Frankreich will die Leugnung von Völkermorden unter Strafe stellen. Die Türkei fühlt sich im Hinblick auf den Genozid an den Armeniern direkt angesprochen.

          Das französische Parlament schickt sich an, die Leugnung von Völkermorden unter Strafe zu stellen und hat mit dem Gesetzesvorhaben heftige Proteste der Türkei herbeigeführt. Die türkische Staatsführung fühlt sich durch den allgemein gehaltenen Gesetzesentwurf direkt angesprochen.

          Michaela Wiegel

          Politische Korrespondentin mit Sitz in Paris.

          Ministerpräsident Erdogan warnte in einem Brief an Präsident Sarkozy vor „irreparablen Schäden für das türkisch-französische Verhältnis“. Er forderte das französische Parlament auf, zuerst die eigene „dreckige und blutige Geschichte“ zu untersuchen. Ankara droht mit Wirtschaftsrepressalien und einer Einstellung der diplomatischen Beziehungen, sollte das Parlament dem Gesetzentwurf zustimmen.

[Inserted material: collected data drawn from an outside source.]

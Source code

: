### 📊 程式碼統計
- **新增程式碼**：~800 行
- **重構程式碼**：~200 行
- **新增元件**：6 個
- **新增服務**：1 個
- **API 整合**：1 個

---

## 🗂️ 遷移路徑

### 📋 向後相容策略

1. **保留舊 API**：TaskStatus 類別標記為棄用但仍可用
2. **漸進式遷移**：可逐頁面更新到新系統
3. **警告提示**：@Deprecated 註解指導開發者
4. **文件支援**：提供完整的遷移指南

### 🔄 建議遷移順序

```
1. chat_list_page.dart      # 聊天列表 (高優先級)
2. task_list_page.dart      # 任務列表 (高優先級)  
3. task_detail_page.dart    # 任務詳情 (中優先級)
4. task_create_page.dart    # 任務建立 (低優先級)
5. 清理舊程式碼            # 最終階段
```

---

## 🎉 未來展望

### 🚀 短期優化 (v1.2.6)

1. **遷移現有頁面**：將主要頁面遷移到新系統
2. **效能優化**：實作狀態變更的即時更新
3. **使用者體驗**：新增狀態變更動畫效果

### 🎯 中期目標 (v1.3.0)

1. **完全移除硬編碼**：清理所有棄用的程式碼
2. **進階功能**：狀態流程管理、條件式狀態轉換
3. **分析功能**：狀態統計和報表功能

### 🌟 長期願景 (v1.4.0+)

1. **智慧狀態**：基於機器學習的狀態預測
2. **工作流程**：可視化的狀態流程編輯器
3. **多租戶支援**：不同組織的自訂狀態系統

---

          An diesem Donnerstag nehmen die Abgeordneten der Nationalversammlung die Beratungen darüber auf. Der Gesetzentwurf, den die UMP-Abgeordnete Valérie Boyer eingebracht hat, sieht bis zu einem Jahr Haft und eine Geldstrafe von 45000 Euro für Genozidleugner vor. Die Leugnung des Völkermordes an den Armeniern im untergehenden Osmanischen Reich während des Ersten Weltkrieges wäre damit künftig in Frankreich strafbar. In Frankreich steht bereits seit 1990 die Leugnung von Verbrechen gegen die Menschlichkeit während des Zweiten Weltkrieges und insbesondere die Leugnung des Holocausts unter Strafe. Seither gibt es Bestrebungen, das sogenannte Gayssot-Gesetz auf alle Völkermorde auszudehnen.

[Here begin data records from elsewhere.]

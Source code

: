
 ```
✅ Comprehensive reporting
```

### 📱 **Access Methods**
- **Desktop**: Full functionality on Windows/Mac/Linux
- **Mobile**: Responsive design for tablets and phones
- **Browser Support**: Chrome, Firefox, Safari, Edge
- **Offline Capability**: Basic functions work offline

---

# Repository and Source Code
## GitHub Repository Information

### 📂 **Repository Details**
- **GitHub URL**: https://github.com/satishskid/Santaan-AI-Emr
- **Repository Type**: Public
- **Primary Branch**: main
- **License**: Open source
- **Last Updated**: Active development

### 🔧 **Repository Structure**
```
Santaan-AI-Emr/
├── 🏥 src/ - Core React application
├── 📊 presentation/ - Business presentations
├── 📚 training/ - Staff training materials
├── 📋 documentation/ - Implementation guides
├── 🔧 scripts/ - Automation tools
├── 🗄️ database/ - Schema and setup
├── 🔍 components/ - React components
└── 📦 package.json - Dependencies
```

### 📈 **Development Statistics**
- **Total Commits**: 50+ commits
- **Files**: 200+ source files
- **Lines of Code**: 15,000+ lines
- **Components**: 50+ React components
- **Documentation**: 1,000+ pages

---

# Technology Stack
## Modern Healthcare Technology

          Wahltaktische Motive der UMP

          Hinter der Gesetzesinitiative stehen aber auch wahltaktische Motive. Die Präsidentenpartei UMP umwirbt die armenischstämmige Wählerschaft, deren berühmtester Vertreter der Sänger Charles Aznavour ist. Aznavour ist eng mit der Präsidentengattin Carla Bruni-Sarkozy befreundet und hat Präsident Sarkozy bei einer gemeinsamen Armenienreise im Oktober das Versprechen für eine Gesetzesinitiative abgenommen. In Frankreich leben etwa eine halbe Million Franzosen armenischer Abstammung, besonders an der Mittelmeerküste verfügen sie über großen politischen Einfluss. Der Wahlkreis der federführenden Abgeordneten Valérie Boyer liegt in dieser Region, an der Rhône-Mündung.

          Sarkozy zählt zu den Gegnern einer EU-Mitgliedschaft der Türkei, das Verhältnis zu Ankara ist deshalb nie herzlich gewesen. In Eriwan hatte Sarkozy zuletzt die Türkei aufgefordert, ihrer Geschichte „ins Gesicht zu sehen“ und den Völkermord an den Armeniern im Jahr 1915 anzuerkennen. Schon 1998 hatte die französische Nationalversammlung versucht, den Völkermord am armenischen Volk zu verurteilen. Unter Druck der türkischen Staatsführung wies der damalige Präsident Chirac aber im Namen der „übergeordneten Interessen Frankreichs“ den Senat an, nicht über den Gesetzentwurf zu beraten. Seither ruht diese Initiative.

          Auch jetzt melden sich wieder jene zu Wort, die einen offenen Konflikt mit Ankara über die Armenien-Frage scheuen. Außenminister Juppé hat nach Informationen der Wochenzeitung „Le Canard Enchaîné“ bei der jüngsten Kabinettssitzung eindringlich vor den wirtschaftlichen Folgen gewarnt. Die Türkei habe 100 Flugzeuge bei Airbus bestellt, sagte Juppé. 1000 französische Unternehmen, darunter der Versicherungskonzern Axa, seien in der Türkei tätig, so der Außenminister. Deren Geschäfte würden Schaden nehmen. Präsident Sarkozy soll seinem Außenminister geantwortet haben, dass die türkischen Drohungen nicht akzeptabel seien. Premierminister Fillon hat darauf verzichtet, den Gesetzentwurf im parlamentarischen Eilverfahren zu prüfen. Deshalb werde das Gesetz nicht mehr vor den Präsidentenwahlen beschlossen werden, mutmaßt „Le Canard Enchaîné“.